As for the whole crackberry incident, I think the story being told is a guise for Dubs not wanting to fess up on another one of his better spilly moments.

Where's the comment on MILF Island from 30 Rock? So disappointed...

As for the Big Dichotomy, I'll let G.A. run with this one.

R.R. said:

JDub: The maligned leading the blind since 2008.

G.A. said:

Dangit. I didn't Tivo "30 Rock" this week. Have to go watch online. Curses!

I couldn't come up with a "Big Dichotomy" riff printable enough to simply e-mail to Dubs, so I'm at a loss here. I will say, on a comparably tame aside, that Pedersen may be my least favorite surname, just because it's so easy to spell incorrectly. Is it -en or -on? With a T or a D? Walters, for instance, nearly impossible to spell wrong. You'll notice I rarely comment on Abrahamson's blog.

Hey, I thought "the zipper rule" was one of those great metaphors that require zero explanation. You just think for a sec, and it makes good sense. Here in Florida, people merge with the "Velcro rule," not quite as graceful.

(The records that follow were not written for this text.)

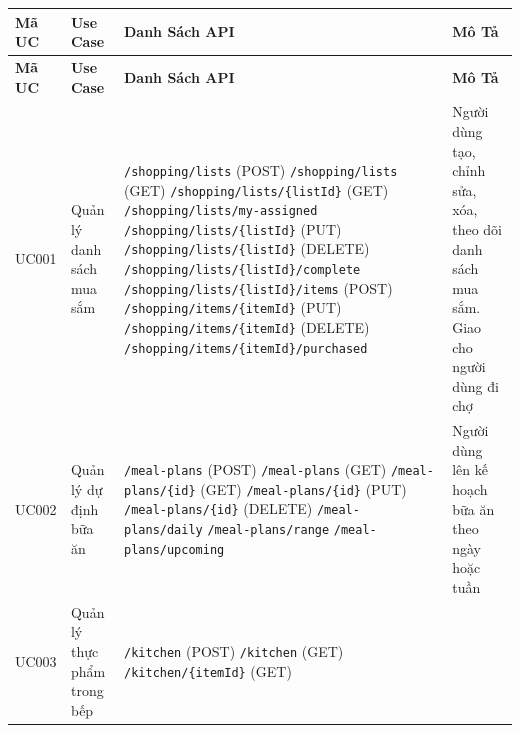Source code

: \small
\begin{longtable}{|>{\centering\arraybackslash}p{1.5cm}|>{\raggedright\arraybackslash}p{2.5cm}|>{\raggedright\arraybackslash}p{7cm}|>{\raggedright\arraybackslash}p{3cm}|}
\hline
\textbf{Mã UC} & \textbf{Use Case} & \textbf{Danh Sách API} & \textbf{Mô Tả} \\
\hline
\endfirsthead
\hline
\textbf{Mã UC} & \textbf{Use Case} & \textbf{Danh Sách API} & \textbf{Mô Tả} \\
\hline
\endhead
UC001 & Quản lý danh sách mua sắm & 
\texttt{/shopping/lists} (POST) \newline
\texttt{/shopping/lists} (GET) \newline
\texttt{/shopping/lists/\{listId\}} (GET) \newline
\texttt{/shopping/lists/my-assigned} \newline
\texttt{/shopping/lists/\{listId\}} (PUT) \newline
\texttt{/shopping/lists/\{listId\}} (DELETE) \newline
\texttt{/shopping/lists/\{listId\}/complete} \newline
\texttt{/shopping/lists/\{listId\}/items} (POST) \newline
\texttt{/shopping/items/\{itemId\}} (PUT) \newline
\texttt{/shopping/items/\{itemId\}} (DELETE) \newline
\texttt{/shopping/items/\{itemId\}/purchased} & 
Người dùng tạo, chỉnh sửa, xóa, theo dõi danh sách mua sắm. Giao cho người dùng đi chợ \\
\hline
UC002 & Quản lý dự định bữa ăn & 
\texttt{/meal-plans} (POST) \newline
\texttt{/meal-plans} (GET) \newline
\texttt{/meal-plans/\{id\}} (GET) \newline
\texttt{/meal-plans/\{id\}} (PUT) \newline
\texttt{/meal-plans/\{id\}} (DELETE) \newline
\texttt{/meal-plans/daily} \newline
\texttt{/meal-plans/range} \newline
\texttt{/meal-plans/upcoming} & 
Người dùng lên kế hoạch bữa ăn theo ngày hoặc tuần \\
\hline
UC003 & Quản lý thực phẩm trong bếp & 
\texttt{/kitchen} (POST) \newline
\texttt{/kitchen} (GET) \newline
\texttt{/kitchen/\{itemId\}} (GET) \newline

\end{longtable}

What color ribbon do you wear for the customer-service-incompetence support? If there's a color not spoken for, hey, send me one and I'll make a donation. You've got to really man the phones well for that telethon, but otherwise, I'm on board. Few phrases are more comical than "This call may be recorded for training purposes."

Sarah said:

I am still pondering your willingness to put on a soggy tiger head. Just the thought of it gives me serious claustrophobia.

I like that "The Run to Cure Customer Support Incompetence" is actually The Run to Cure CSI. And I think they should rename the other group “CrankBerry” Support.

susan B. said:

Ryan Hall ran an amazing 2:06:17 marathon in London. Placing in 5th but 1st American ever. He is my hero.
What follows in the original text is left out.